▶ _Problem_:
Your answer is every line of the material below in which the string "lines" occurs.

▶ _Material for this task_:

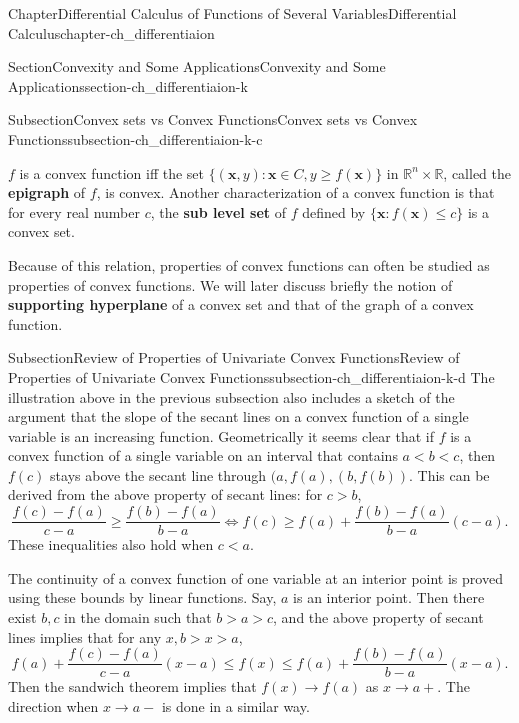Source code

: \documentclass[oneside,10pt,]{book}
\newcommand{\terminology}[1]{\textbf{#1}}
\numberwithin{equation}{section}
\newcommand{\lt}{<}
\begin{document}
\begin{chapterptx}{Chapter}{Differential Calculus of Functions of Several Variables}{}{Differential Calculus}{}{}{chapter-ch_differentiaion}
\begin{sectionptx}{Section}{Convexity and Some Applications}{}{Convexity and Some Applications}{}{}{section-ch_differentiaion-k}
\begin{subsectionptx}{Subsection}{Convex sets vs Convex Functions}{}{Convex sets vs Convex Functions}{}{}{subsection-ch_differentiaion-k-c}
\par
\(f\) is  a convex function iff the set \(\{(\mathbf x, y): \mathbf x\in C, y\ge f(\mathbf x)\}\) in \(\mathbb R^{n}\times \mathbb R\), called the \terminology{epigraph} of \(f\), is convex.  Another characterization of a convex function is that for every real number \(c\), the \terminology{sub level set} of \(f\) defined by \(\{\mathbf x: f(\mathbf x)\le c\}\) is a convex set.%
\par
Because of this relation, properties of convex functions can often be studied as properties of convex functions. We will later discuss briefly the notion of \terminology{supporting hyperplane} of a convex set and that of the graph of a convex function.%
\end{subsectionptx}
%
%
\typeout{************************************************}
\typeout{************************************************}
%
\begin{subsectionptx}{Subsection}{Review of Properties  of Univariate Convex  Functions}{}{Review of Properties  of Univariate Convex  Functions}{}{}{subsection-ch_differentiaion-k-d}
The  illustration above in the previous subsection also includes a sketch of the argument that the slope of the secant lines on a convex function of a single variable is an increasing function. Geometrically it seems clear that if \(f\) is a convex function of a single variable on an interval that contains \(a\lt b \lt c\), then \(f(c)\) stays above the secant line through \((a, f(a), (b, f(b))\). This can be derived from the above property of secant lines: for \(c>b\),%
\begin{equation*}
\frac{f(c)-f(a)}{c-a} \ge \frac{f(b)-f(a)}{b-a}  \Leftrightarrow f(c)\ge f(a)+ \frac{f(b)-f(a)}{b-a}(c-a).
\end{equation*}
These inequalities also hold when \(c\lt a\).%
\par
The continuity of a convex function of one variable at an interior point is proved using these bounds by linear functions. Say, \(a\) is an interior point. Then there exist \(b, c\) in the domain such that \(b>a>c\), and the above property of secant lines implies that for any \(x, b>x>a\),%
\begin{equation*}
f(a)+  \frac{f(c)-f(a)}{c-a}(x-a)\le f(x)\le  f(a)+ \frac{f(b)-f(a)}{b-a}(x-a).
\end{equation*}
Then the sandwich theorem implies that \(f(x)\to f(a)\) as \(x\to a+\). The direction when \(x\to a-\) is done in a similar way.%

\end{subsectionptx}
\end{sectionptx}
\end{chapterptx}
\end{document}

▶ _Expected output_:
The  illustration above in the previous subsection also includes a sketch of the argument that the slope of the secant lines on a convex function of a single variable is an increasing function. Geometrically it seems clear that if \(f\) is a convex function of a single variable on an interval that contains \(a\lt b \lt c\), then \(f(c)\) stays above the secant line through \((a, f(a), (b, f(b))\). This can be derived from the above property of secant lines: for \(c>b\),%
The continuity of a convex function of one variable at an interior point is proved using these bounds by linear functions. Say, \(a\) is an interior point. Then there exist \(b, c\) in the domain such that \(b>a>c\), and the above property of secant lines implies that for any \(x, b>x>a\),%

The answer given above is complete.